[Plain-text document sources]
%%
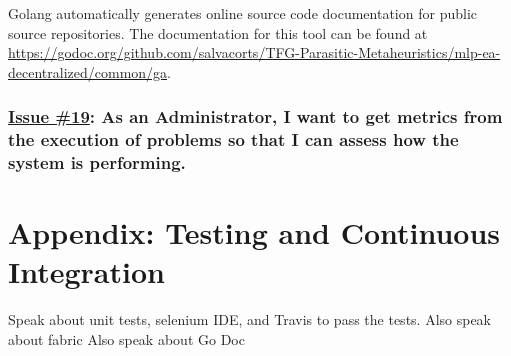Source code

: Golang automatically generates online source code documentation for public source repositories. The documentation for this tool can be found at \href{godoc.org/github.com/salvacorts/TFG-Parasitic-Metaheuristics/mlp-ea-decentralized/common/ga}{https://godoc.org/github.com/salvacorts/TFG-Parasitic-Metaheuristics/mlp-ea-decentralized/common/ga}.


\subsubsection*{\href{https://github.com/salvacorts/TFG-Parasitic-Metaheuristics/issues/19}{Issue \#19}: As an Administrator, I want to get metrics from the execution of problems so that I can assess how the system is performing.}



\section{Appendix: Testing and Continuous Integration}

Speak about unit tests, selenium IDE, and Travis to pass the tests. Also speak about fabric
Also speak about Go Doc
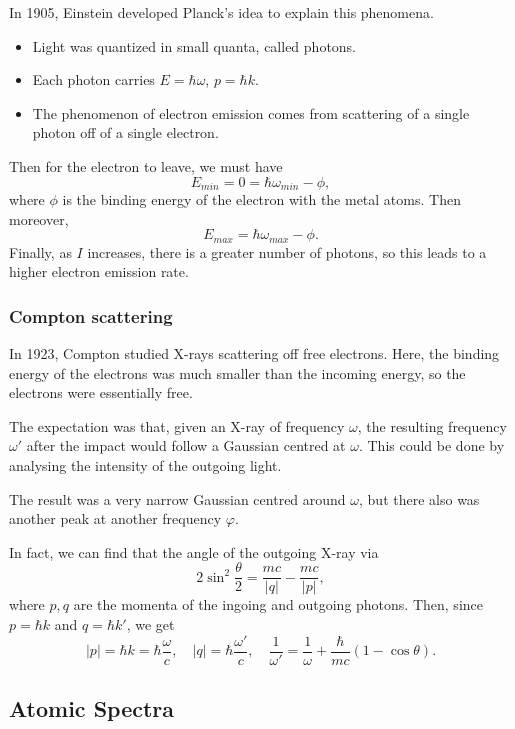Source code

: \documentclass[12pt]{article}
\begin{document}
In 1905, Einstein developed Planck's idea to explain this phenomena.
\begin{itemize}
	\item Light was quantized in small quanta, called photons.
	\item Each photon carries $E = \hbar \omega$, $p = \hbar k$.
	\item The phenomenon of electron emission comes from scattering of a single photon off of a single electron.
\end{itemize}

Then for the electron to leave, we must have
\[
E_{min} = 0  = \hbar \omega_{min} - \phi
,\]
where $\phi$ is the binding energy of the electron with the metal atoms. Then moreover,
\[
E_{max} = \hbar \omega_{max} - \phi
.\]
Finally, as $I$ increases, there is a greater number of photons, so this leads to a higher electron emission rate.

\subsubsection{Compton scattering}%
\label{subsub:compton_scattering}

In 1923, Compton studied X-rays scattering off free electrons. Here, the binding energy of the electrons was much smaller than the incoming energy, so the electrons were essentially free.

The expectation was that, given an X-ray of frequency $\omega$, the resulting frequency $\omega'$ after the impact would follow a Gaussian centred at $\omega$. This could be done by analysing the intensity of the outgoing light.

The result was a very narrow Gaussian centred around $\omega$, but there also was another peak at another frequency $\varphi$.

In fact, we can find that the angle of the outgoing X-ray via
\[
2 \sin^2 \frac{\theta}{2} = \frac{mc}{|q|} - \frac{mc}{|p|}
,\]
where $p, q$ are the momenta of the ingoing and outgoing photons. Then, since $p = \hbar k$ and $q = \hbar k'$, we get
\[
	|p| = \hbar k = \hbar \frac{\omega}{c}, \quad |q| = \hbar \frac{\omega'}{c}, \quad \frac{1}{\omega'} = \frac{1}{\omega} + \frac{\hbar}{mc}(1 - \cos \theta)
.\]

\subsection{Atomic Spectra}%
\label{sub:atomic_spectra}
\end{document}
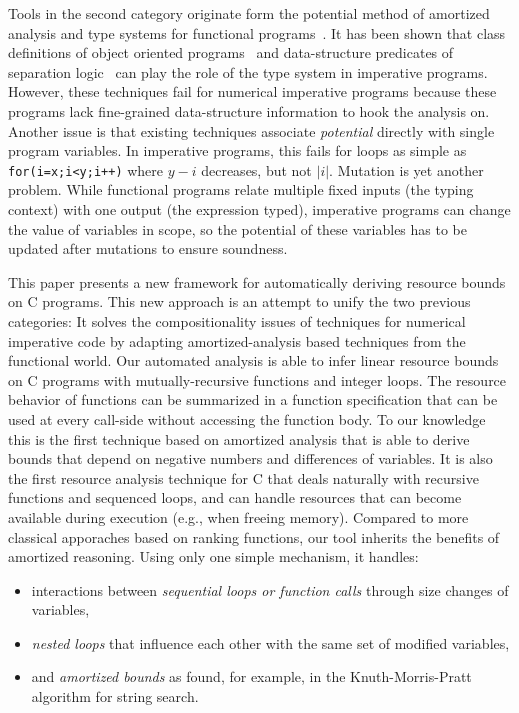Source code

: \documentclass[nocopyrightspace,preprint,pldi]{sigplanconf-pldi15}
\newcommand{\ifshort}[2]{\ifx\fullversion\undefined{#1}\else{#2}\fi}
\newcommand{\itemskipIn}[0]{\ifshort{\vspace{-1pt}}{}}
\begin{document}
Tools in the second category originate form the potential method of
amortized analysis and type systems for functional
programs~\cite{Jost03,HoffmannAH12}. It has been shown that class
definitions of object oriented programs~\cite{Jost06} and
data-structure predicates of separation logic~\cite{Atkey10} can play
the role of the type system in imperative programs. However, these
techniques fail for numerical imperative programs because these programs lack
fine-grained data-structure information to hook the analysis on.
Another issue is that existing techniques associate \emph{potential}
directly with single program variables.  In imperative programs, this
fails for loops as simple as \lstinline{for(i=x;i<y;i++)} where
$y - i$ decreases, but not $|i|$.  Mutation is yet another problem.
While functional programs relate multiple fixed inputs (the typing
context) with one output (the expression typed), imperative programs
can change the value of variables in scope, so the potential of these
variables has to be updated after mutations to ensure soundness.

This paper presents a new framework for automatically
deriving resource bounds on C programs.  This new
approach is an attempt to unify the two previous
categories: It solves the compositionality issues of techniques
for numerical imperative code by adapting amortized-analysis based
techniques from the functional world.
%
Our automated analysis is able to infer linear
resource bounds on C programs with mutually-recursive functions and integer loops.
%
The resource behavior of functions can be summarized
in a function specification that can be used at every
call-side without accessing the function body.
%
To our knowledge this is the first technique based on
amortized analysis that is able to derive bounds that depend on negative numbers
and differences of variables.  It is also the first
resource analysis technique for C that deals naturally with
recursive functions and sequenced loops, and can handle resources that can
become available during execution (e.g., when freeing
memory).  Compared to more classical
apporaches based on ranking functions, our tool inherits
the benefits of amortized reasoning.  Using only one
simple mechanism, it handles:

\begin{itemize}
\item interactions between \emph{sequential loops or
  function calls} through size changes of variables,
\itemskipIn
\item \emph{nested loops} that influence each other
  with the same set of modified variables,
\itemskipIn
\item and \emph{amortized bounds} as found, for example, in
  the Knuth-Morris-Pratt algorithm for string search.
\end{itemize}
\end{document}

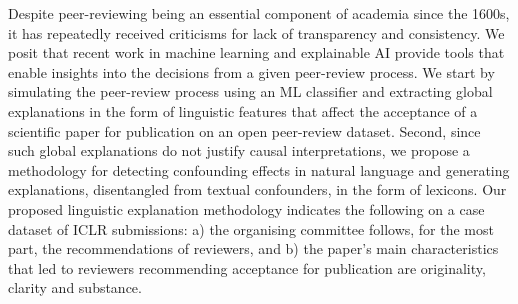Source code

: Despite peer-reviewing being an essential component of academia since the 1600s, it has repeatedly received criticisms for lack of transparency and consistency. We posit that recent work in machine learning and explainable AI provide tools that enable insights into the decisions from a given peer-review process. We start by simulating the peer-review process using an ML classifier and extracting global explanations in the form of linguistic features that affect the acceptance of a scientific paper for publication on an open peer-review dataset. Second, since such global explanations do not justify causal interpretations, we propose a methodology for detecting confounding effects in natural language and generating explanations, disentangled from textual confounders, in the form of lexicons. Our proposed linguistic explanation methodology indicates the following on a case dataset of ICLR submissions: a) the organising committee follows, for the most part, the recommendations of reviewers, and b) the paper's main characteristics that led to reviewers recommending acceptance for publication are originality, clarity and substance.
%%
Give only the lines from the one holding "variables has to" through the one holding "Our automated analysis", each restated exactly as it appears above.

> Output of the exercise:
variables has to be updated after mutations to ensure soundness.

This paper presents a new framework for automatically
deriving resource bounds on C programs.  This new
approach is an attempt to unify the two previous
categories: It solves the compositionality issues of techniques
for numerical imperative code by adapting amortized-analysis based
techniques from the functional world.
%
Our automated analysis is able to infer linear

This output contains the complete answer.